博報堂行動デザイン研究所が12月に発表した調査結果では、プレミアムフライデーの過ごし方は「旅行」が31・5%とトップだ。一方で、外出をせずに「自宅でのんびり過ごす」が30・3%で二番目に多く、旅行とほぼ並んでいる。
旅行と答えた人にどういった旅行をしたいか聞くと、1位は「一泊1・5日の国内旅行」(27・8%)だった。2位が「二泊2・5日の海外弾丸旅行」(21・4%)、3位が「一泊1日グルメディナーツアー」(11・1%)。国内旅行で二泊しようという考えの人は少ないようだ。
ビジネスチャンス逃すな
旅行各社はプレミアムフライデーを好機と捉えている。阪急交通社は「旅行とプレミアムフライデーは親和性があり、消費行動を起こさせるきっかけと成り得る」と期待する。JTBも「財布のひもが固い中で、旅行に行きやすくなり、ビジネスチャンスだ」と話す。
旅行の日数、泊数が増えるだけでなく、旅行先や旅行者層など旅行形態の幅も広がると見る。「今までも週末の夜発のプランがあり、若い女性をメインに安定的に売り上げていた。今後はファミリー層による参加も期待している」とKNT―CTホールディングス(HD)。JTBは「従来の週末は近場の温泉旅行だったが、沖縄などのリゾート旅行の需要もあると期待している」という。
「旅に出よう」とPR
JTBは、プレミアムフライデー向けツアーのタブロイド版を作成。国内ツアーでは「金曜日に出発すると、土日の旅も『2・5日旅』に! 少し早めに仕事を終えて旅に出よう」とアピールする。東日本出発ではユニバーサルスタジオ・ジャパンや新潟・群馬・信州・東北のスキー&スノーボード、金沢などのプランを提案。各プランをホームページでも紹介する。
近畿日本ツーリストは、ウェブ特集ページでプレミアムフライデー専用ツアーを発表。既存の商品をベースにして特典を付けている。
1月中旬から専用ホームページを開設し、金曜午後から出発できる商品を取りそろえたのは日本旅行。2月24日と3月31日出発の商品に使えるクーポンを配布し、ネットで申し込みを促進した。「割引額は制度開始への期待を込めて1万円とした」と同社。
阪急交通社では、国内旅行、海外旅行ともに金曜日の夕方の航空機を利用したフリープランを中心に販売中だ。
日本旅行業協会(JATA)によると、プレミアムフライデーについては「20社以上が取り組み中」だ。事業方針に取り上げ、各社に働きかけた成果も出たという。観光庁の田村明比古長官は15日の専門紙向け定例会見で、「旅行需要で言えば、近距離の海外、国内旅行に一定のプラスになる。
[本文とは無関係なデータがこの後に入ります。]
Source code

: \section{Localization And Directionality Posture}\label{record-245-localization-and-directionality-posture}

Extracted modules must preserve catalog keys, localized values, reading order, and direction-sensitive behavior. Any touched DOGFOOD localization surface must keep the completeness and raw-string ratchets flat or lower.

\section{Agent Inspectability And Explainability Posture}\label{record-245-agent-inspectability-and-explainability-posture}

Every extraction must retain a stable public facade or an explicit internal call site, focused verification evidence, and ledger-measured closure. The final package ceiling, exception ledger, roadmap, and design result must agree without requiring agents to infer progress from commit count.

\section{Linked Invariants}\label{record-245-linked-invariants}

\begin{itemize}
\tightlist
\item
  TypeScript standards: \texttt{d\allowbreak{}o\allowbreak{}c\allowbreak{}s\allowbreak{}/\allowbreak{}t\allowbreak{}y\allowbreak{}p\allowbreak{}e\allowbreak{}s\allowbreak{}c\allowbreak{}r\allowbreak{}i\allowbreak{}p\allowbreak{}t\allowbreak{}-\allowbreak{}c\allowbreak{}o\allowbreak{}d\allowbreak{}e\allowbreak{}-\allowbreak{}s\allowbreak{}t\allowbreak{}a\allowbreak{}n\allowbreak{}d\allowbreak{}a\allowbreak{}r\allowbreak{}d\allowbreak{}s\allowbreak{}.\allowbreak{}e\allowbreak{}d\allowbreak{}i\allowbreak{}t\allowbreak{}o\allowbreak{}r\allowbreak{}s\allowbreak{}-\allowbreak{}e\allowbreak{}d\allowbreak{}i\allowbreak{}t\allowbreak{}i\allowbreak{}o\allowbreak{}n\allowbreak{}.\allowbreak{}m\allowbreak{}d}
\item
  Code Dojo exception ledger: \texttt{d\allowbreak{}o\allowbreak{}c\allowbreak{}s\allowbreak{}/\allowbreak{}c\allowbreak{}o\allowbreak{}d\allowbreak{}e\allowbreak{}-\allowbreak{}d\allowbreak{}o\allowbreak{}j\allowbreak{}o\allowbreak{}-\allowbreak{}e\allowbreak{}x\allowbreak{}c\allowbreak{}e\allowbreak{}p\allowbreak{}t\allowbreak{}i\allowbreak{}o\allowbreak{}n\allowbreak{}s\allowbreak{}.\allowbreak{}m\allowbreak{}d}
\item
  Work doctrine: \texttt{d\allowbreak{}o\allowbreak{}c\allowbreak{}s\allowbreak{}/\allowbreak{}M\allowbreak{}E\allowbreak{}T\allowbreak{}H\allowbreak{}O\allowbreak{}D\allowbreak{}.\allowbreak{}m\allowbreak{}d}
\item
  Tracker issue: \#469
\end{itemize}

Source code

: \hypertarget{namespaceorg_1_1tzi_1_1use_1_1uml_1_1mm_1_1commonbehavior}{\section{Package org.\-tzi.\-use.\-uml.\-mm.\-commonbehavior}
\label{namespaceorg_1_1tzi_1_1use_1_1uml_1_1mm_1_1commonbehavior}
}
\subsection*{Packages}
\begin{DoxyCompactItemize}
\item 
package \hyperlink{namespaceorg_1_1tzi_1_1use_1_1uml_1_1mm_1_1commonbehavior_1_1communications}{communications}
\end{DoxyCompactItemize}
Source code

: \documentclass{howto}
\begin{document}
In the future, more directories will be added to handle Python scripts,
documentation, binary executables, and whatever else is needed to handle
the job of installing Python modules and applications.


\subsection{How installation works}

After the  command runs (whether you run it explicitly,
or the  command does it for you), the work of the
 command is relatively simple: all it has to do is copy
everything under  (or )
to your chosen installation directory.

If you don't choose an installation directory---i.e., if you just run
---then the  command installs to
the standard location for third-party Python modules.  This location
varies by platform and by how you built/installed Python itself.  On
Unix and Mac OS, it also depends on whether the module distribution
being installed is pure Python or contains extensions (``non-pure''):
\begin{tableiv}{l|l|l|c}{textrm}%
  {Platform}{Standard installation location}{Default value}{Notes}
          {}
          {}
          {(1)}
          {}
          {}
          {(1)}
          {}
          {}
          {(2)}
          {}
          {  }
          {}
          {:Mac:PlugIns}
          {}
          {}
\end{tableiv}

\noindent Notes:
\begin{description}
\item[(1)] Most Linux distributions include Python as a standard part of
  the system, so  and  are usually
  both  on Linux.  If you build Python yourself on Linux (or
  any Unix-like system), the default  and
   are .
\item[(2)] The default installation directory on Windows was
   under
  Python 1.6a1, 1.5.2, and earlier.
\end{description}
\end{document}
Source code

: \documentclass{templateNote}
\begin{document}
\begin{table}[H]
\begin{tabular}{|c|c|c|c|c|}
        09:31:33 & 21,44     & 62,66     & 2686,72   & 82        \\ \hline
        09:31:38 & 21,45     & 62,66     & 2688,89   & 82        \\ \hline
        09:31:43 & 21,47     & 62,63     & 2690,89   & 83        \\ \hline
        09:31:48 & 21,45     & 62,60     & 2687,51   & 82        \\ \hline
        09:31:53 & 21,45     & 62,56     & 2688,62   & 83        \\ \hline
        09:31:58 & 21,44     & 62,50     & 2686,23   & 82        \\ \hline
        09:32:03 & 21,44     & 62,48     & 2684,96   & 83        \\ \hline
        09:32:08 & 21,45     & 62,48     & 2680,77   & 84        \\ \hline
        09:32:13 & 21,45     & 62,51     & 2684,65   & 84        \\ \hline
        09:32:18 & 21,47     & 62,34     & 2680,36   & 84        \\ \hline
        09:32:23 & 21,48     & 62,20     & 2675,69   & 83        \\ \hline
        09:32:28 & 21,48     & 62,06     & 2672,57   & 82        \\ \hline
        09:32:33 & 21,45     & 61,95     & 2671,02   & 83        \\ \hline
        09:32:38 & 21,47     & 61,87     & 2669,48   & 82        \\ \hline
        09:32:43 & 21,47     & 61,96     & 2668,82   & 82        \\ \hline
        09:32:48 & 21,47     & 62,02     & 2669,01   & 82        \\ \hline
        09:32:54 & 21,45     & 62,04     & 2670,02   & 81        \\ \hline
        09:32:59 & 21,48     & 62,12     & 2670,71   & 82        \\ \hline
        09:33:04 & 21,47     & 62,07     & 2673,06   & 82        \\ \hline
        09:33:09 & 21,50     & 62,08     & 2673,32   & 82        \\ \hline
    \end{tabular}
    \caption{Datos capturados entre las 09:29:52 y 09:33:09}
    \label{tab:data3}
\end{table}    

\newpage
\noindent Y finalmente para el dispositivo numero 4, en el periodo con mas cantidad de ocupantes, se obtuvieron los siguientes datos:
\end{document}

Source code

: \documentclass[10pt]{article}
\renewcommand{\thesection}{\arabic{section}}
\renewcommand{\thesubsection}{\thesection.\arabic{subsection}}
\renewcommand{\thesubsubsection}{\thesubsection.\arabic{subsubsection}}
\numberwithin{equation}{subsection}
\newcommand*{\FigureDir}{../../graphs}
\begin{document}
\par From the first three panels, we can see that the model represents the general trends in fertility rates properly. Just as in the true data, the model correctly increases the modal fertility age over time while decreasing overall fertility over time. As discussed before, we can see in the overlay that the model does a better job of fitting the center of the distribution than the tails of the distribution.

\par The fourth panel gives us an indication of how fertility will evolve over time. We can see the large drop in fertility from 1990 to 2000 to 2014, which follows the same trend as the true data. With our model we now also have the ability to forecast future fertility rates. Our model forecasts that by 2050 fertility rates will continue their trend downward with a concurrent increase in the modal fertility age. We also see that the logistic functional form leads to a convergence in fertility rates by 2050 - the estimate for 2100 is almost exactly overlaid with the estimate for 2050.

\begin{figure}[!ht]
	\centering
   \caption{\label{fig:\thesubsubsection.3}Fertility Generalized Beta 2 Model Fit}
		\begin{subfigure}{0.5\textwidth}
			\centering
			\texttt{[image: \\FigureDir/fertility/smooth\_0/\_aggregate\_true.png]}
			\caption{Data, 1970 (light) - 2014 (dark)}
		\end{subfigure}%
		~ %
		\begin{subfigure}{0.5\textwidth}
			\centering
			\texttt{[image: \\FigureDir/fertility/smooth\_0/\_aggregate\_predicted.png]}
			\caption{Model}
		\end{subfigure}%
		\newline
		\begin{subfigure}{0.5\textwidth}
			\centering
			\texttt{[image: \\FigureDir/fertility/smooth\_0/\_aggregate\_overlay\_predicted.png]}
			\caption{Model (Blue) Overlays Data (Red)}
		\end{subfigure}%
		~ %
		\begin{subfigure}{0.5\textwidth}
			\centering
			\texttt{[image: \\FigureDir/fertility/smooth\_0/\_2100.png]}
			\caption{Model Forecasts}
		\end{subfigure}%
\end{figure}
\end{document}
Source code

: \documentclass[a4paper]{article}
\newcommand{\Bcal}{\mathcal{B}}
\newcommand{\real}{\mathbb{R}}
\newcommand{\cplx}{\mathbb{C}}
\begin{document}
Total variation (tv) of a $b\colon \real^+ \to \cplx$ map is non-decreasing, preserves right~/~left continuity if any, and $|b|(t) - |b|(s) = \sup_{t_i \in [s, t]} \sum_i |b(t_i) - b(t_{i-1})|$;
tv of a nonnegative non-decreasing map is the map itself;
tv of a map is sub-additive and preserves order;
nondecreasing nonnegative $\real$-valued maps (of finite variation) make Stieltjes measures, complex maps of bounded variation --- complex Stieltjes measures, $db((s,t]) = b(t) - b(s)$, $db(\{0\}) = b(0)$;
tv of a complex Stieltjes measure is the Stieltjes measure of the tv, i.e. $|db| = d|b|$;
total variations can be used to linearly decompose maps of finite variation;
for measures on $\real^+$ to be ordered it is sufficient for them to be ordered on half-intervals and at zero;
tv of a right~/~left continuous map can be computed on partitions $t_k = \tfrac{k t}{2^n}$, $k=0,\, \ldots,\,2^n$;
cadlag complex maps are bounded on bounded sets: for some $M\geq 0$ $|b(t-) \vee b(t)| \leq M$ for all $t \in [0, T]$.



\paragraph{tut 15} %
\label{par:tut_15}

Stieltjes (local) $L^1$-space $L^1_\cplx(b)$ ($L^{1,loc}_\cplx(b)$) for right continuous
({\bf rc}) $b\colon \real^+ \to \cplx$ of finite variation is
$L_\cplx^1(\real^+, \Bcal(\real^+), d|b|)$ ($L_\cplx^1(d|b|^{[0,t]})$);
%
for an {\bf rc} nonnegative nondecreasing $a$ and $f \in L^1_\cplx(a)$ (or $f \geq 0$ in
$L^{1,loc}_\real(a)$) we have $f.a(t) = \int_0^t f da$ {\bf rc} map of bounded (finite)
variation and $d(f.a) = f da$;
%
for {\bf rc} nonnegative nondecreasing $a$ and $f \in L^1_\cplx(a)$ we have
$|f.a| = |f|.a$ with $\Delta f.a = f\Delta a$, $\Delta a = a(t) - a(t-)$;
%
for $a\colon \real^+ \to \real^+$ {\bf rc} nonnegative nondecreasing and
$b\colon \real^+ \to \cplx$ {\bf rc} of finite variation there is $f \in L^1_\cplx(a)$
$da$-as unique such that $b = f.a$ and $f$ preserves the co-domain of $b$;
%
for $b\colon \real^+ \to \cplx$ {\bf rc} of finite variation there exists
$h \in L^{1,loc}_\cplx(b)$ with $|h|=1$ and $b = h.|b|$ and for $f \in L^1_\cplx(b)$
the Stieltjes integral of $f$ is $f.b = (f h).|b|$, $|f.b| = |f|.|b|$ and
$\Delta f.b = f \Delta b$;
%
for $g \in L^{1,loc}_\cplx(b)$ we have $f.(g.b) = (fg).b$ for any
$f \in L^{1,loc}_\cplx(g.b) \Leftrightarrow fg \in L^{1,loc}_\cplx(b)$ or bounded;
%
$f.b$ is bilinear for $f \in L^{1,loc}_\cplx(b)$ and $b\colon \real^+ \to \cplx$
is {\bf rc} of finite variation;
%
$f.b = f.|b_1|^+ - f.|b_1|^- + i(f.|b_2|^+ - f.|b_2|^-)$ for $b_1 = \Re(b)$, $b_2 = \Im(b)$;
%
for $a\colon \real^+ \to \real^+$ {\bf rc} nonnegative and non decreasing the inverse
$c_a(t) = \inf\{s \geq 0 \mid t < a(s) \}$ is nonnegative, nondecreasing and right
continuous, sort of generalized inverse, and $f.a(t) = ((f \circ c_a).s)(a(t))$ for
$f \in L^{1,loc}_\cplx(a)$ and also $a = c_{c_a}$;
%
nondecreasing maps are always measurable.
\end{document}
それに対応して旅行業界などが取り組むのは結構なことだ」と旅行各社の活発な動きを歓迎する。
実施企業は少数
旅行促進効果に期待のかかるプレミアムフライデーだが、各種調査によるとプレミアムフライデーを実施する企業・団体はまだ少数。このため各社とも関連商品の販売に手応えを感じるまでに至っていない。
日本旅行は「現状では大きな拡大にはつながっていない」と話す。KNT―CTHDは「反響はまだなく、他社を含めて世間の様子を見ている」、阪急交通社も「販売を開始して間もないこともあり、まだそれほどの需要喚起とまではいっていない」と口をそろえる。
企業・団体の約8割が前向きに検討しているというプレミアムフライデー。旅行各社は「この制度が社会全般に根付き、多くの人があいた時間を旅行に費やす方向になっていけば」(日本旅行)と期待を寄せる。3月は多くの企業にとって年度末業務で忙しい31日に当たるため、実施する企業・団体が4月以降に増えるかがカギとなりそうだ。